Source records
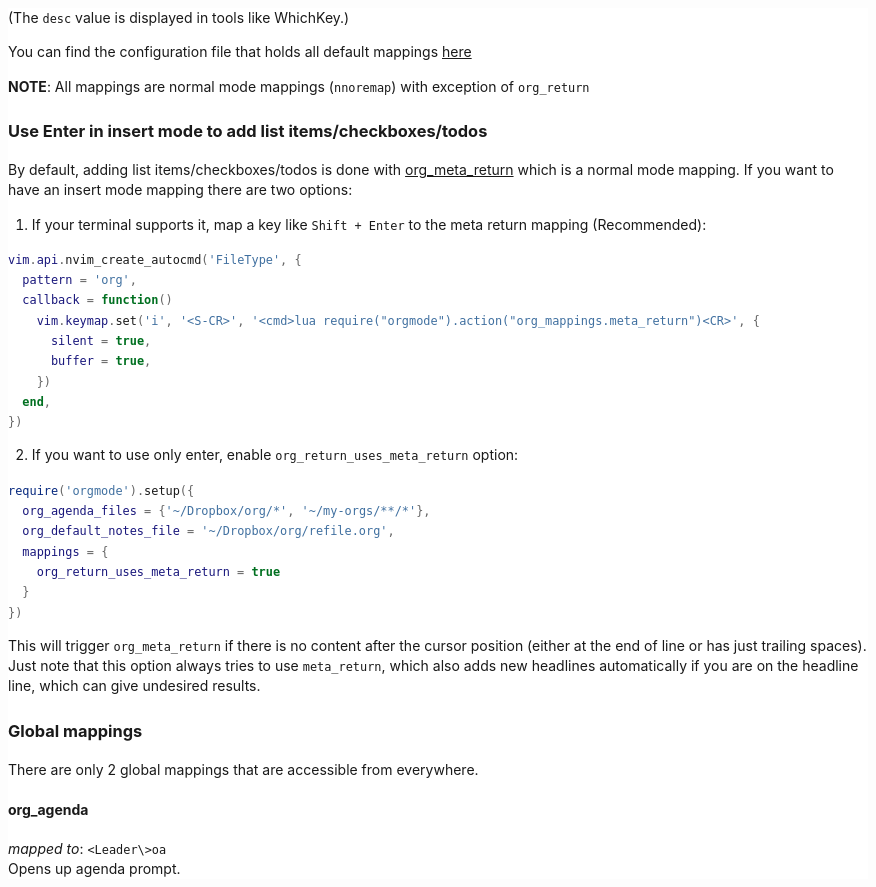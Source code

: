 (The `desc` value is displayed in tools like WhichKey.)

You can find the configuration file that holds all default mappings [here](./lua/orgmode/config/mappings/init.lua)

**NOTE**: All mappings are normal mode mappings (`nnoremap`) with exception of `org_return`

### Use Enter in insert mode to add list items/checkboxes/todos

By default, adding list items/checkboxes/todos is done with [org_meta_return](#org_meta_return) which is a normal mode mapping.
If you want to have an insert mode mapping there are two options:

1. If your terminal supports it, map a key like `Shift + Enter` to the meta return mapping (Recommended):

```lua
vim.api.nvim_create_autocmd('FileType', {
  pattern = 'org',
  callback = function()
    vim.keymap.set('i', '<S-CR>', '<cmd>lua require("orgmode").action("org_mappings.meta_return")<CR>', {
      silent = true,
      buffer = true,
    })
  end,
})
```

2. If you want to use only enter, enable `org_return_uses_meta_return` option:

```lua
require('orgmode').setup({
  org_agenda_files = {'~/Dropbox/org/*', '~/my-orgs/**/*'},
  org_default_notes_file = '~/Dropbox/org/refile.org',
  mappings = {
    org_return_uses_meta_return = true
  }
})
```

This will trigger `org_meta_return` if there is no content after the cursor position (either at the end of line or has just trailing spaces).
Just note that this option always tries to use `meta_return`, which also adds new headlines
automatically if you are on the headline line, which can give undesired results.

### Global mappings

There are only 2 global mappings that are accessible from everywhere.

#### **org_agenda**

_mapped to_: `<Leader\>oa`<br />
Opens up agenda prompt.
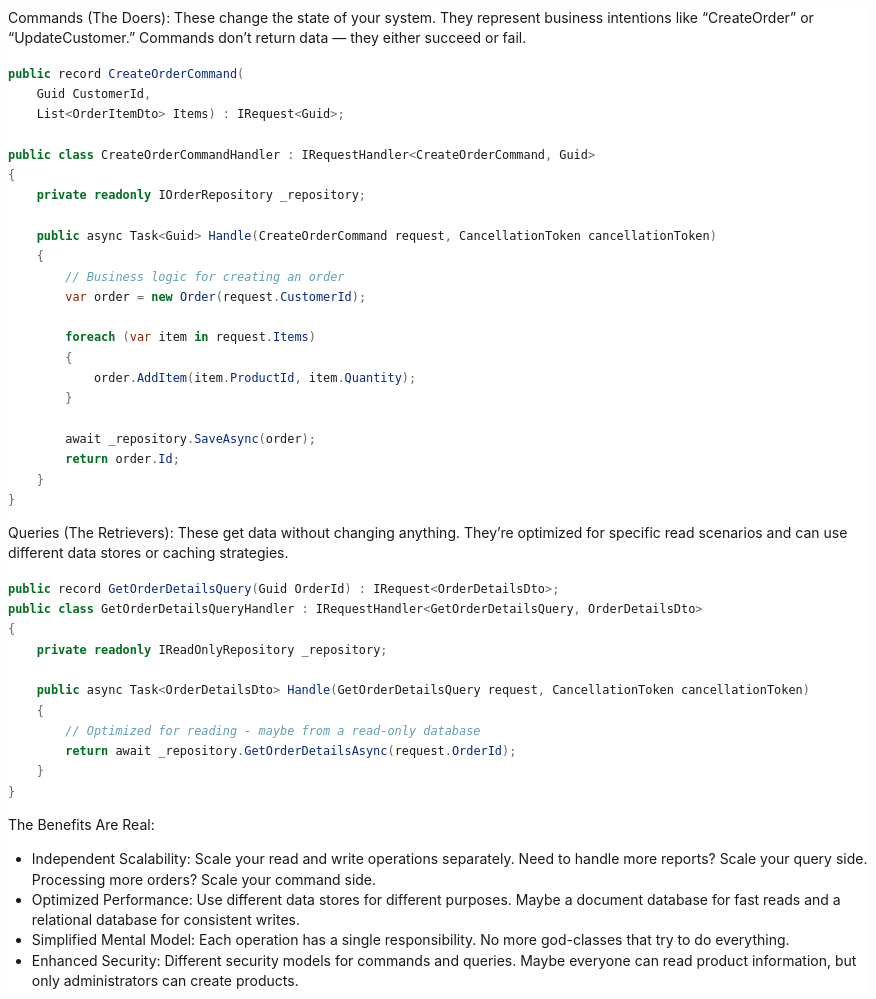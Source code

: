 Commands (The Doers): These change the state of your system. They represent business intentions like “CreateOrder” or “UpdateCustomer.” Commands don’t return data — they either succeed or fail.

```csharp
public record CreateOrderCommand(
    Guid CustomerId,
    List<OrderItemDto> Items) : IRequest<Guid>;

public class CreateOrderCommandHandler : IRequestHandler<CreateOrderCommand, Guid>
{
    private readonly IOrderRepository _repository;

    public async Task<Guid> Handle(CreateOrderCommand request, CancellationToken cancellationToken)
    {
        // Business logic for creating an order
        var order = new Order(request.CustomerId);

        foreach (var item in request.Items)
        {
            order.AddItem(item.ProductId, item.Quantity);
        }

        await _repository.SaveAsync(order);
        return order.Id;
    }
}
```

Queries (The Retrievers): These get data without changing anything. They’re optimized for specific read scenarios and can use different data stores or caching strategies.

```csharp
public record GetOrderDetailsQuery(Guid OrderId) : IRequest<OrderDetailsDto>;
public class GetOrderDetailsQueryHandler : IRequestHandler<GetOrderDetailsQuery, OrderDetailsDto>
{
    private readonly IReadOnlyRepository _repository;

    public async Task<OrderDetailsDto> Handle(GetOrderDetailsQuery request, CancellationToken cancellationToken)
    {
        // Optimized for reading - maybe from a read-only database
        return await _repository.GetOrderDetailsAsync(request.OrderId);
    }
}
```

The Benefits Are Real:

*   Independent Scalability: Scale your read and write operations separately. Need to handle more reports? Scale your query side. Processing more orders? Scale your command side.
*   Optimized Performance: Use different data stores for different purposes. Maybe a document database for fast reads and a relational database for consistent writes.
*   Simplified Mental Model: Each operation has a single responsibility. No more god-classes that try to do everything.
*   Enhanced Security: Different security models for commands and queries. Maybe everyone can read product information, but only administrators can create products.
...
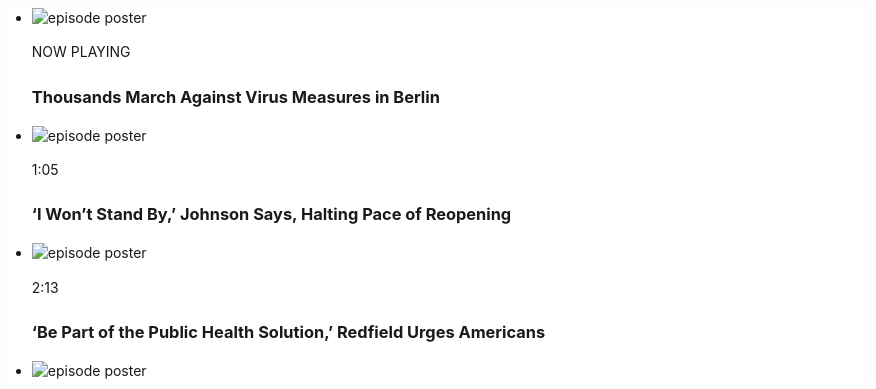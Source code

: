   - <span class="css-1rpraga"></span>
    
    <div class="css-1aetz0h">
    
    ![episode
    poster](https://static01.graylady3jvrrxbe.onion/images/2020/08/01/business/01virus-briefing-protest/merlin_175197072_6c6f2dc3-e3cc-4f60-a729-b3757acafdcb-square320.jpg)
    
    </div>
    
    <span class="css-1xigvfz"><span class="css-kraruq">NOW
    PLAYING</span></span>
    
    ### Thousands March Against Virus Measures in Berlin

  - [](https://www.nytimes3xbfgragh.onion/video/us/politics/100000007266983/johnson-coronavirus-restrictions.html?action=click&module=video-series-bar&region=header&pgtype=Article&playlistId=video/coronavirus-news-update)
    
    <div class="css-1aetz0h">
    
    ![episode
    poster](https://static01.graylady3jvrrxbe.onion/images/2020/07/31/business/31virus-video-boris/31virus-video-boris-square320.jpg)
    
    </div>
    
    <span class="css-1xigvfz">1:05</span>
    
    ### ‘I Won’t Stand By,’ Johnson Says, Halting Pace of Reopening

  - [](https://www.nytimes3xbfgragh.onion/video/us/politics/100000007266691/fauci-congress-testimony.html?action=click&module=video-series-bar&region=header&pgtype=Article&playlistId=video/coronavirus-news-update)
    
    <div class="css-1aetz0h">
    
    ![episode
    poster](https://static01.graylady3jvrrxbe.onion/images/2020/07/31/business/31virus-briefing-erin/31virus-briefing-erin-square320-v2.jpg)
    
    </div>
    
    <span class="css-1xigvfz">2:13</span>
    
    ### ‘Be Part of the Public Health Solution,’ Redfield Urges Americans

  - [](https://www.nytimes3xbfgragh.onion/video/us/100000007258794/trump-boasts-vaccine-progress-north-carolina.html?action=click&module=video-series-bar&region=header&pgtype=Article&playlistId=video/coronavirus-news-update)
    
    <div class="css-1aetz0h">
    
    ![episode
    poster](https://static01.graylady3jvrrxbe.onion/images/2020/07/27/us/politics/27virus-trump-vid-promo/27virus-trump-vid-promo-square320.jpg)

*GOAL OF THE EXERCISE*. Reproduce exactly the lines above from the line with "Queries (The Retrievers): These" to the line with "for consistent writes.", including both, and add nothing.

*RESULT FOR THIS TASK*.
Queries (The Retrievers): These get data without changing anything. They’re optimized for specific read scenarios and can use different data stores or caching strategies.

```csharp
public record GetOrderDetailsQuery(Guid OrderId) : IRequest<OrderDetailsDto>;
public class GetOrderDetailsQueryHandler : IRequestHandler<GetOrderDetailsQuery, OrderDetailsDto>
{
    private readonly IReadOnlyRepository _repository;

    public async Task<OrderDetailsDto> Handle(GetOrderDetailsQuery request, CancellationToken cancellationToken)
    {
        // Optimized for reading - maybe from a read-only database
        return await _repository.GetOrderDetailsAsync(request.OrderId);
    }
}
```

The Benefits Are Real:

*   Independent Scalability: Scale your read and write operations separately. Need to handle more reports? Scale your query side. Processing more orders? Scale your command side.
*   Optimized Performance: Use different data stores for different purposes. Maybe a document database for fast reads and a relational database for consistent writes.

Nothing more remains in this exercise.